Eric Haszlakiewicz <> writes:

> On April 6, 2014 1:52:29 PM EDT, Aleksej Saushev <> 
> wrote:
>>It is relevant and this is exactly what constitutes major difference
>>when you work on such a project. You don't need to think how to handle
>>various things that require data persistency even if temporal one.
>>Your /tmp and /var are writable from the very beginning as if you are
>>using HDD. This alone makes USB pen drive a lot different to place it
>>into another category.
> Well, you clearly have a different idea of what a "live usb"
> system is than I do. I expected it to be something that could be
> booted repeatedly and have the exact same environment each time
> (i.e. no changes allowed to the usb storage), while you seem to
> be talking about just a normal install on a usb stick.

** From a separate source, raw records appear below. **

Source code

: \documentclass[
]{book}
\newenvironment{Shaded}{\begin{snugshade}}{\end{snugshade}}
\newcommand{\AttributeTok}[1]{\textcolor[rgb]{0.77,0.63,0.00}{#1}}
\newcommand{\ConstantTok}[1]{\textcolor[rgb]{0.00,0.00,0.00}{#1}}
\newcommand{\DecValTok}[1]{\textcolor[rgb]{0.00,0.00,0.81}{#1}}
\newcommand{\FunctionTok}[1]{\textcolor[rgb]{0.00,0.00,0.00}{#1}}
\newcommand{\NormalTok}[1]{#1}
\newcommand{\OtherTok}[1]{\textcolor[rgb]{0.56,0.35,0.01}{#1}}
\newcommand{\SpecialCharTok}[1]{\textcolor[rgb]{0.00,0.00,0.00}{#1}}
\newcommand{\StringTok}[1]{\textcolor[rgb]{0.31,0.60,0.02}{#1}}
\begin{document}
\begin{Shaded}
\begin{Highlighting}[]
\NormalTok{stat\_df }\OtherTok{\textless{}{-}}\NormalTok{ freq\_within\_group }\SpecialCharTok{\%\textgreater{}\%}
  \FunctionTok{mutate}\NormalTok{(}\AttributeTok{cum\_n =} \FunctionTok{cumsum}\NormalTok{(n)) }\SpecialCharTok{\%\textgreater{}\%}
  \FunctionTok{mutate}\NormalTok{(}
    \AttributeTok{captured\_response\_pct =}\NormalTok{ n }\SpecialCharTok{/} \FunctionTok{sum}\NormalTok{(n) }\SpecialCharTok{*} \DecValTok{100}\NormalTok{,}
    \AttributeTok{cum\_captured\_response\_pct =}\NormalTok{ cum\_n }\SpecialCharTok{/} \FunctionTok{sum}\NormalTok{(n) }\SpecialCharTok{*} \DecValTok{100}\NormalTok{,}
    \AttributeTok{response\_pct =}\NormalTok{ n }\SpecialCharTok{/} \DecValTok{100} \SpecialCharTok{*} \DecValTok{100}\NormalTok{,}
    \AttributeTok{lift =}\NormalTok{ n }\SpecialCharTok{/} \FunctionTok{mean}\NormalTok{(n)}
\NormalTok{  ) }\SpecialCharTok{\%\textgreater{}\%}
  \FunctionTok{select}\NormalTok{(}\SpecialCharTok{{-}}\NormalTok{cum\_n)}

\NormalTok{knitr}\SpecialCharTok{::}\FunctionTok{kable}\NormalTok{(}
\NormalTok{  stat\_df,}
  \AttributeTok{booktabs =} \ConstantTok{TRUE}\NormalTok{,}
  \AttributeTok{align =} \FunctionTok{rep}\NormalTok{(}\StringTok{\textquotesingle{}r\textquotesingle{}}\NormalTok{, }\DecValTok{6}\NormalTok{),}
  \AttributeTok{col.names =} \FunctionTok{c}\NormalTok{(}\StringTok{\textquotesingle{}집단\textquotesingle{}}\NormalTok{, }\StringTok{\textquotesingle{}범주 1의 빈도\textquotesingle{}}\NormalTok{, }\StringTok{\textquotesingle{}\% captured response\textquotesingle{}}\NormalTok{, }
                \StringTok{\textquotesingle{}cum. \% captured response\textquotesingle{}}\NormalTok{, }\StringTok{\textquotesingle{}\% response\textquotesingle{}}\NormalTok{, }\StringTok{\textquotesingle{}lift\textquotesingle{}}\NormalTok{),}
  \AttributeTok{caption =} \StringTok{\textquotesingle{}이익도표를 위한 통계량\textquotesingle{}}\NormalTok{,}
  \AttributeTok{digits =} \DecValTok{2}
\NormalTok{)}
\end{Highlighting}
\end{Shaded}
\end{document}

If we want to use this definition, I'd argue that "live USB" in your
sense is wrong approach to attack this particular problem.
"No changes allowed" is rather strange for an educational platform,
it means that you cannot save your work across reboots (so that you
could revisit it in a week or in a month, for instance) except on
another medium (which is, most probably, another USB pen drive).

>>Even if you decide to install some additional software, you don't need
>>to create the image from scratch, with USB pen drive you follow the
> How the image is created seems to me like something that is not
> at all relevant to how it is used, and I imagine that 99% of the
> time will be people *using* a pre-made image, not creating their
> own.

Sure, for end user it doesn't matter. One of original questions was
about how to create such images and if a "newbie" can do this.

> The times that I've used livecd images the grab-it-and-go
> feature has been the biggest reason for using it, so I don't
> care what steps might have been needed to create it.

I don't think that grab-it-and-go requires that it provides exactly
the same environment across reboots. Perhaps, the latter has its use,
but I'm not sure it is needed that often.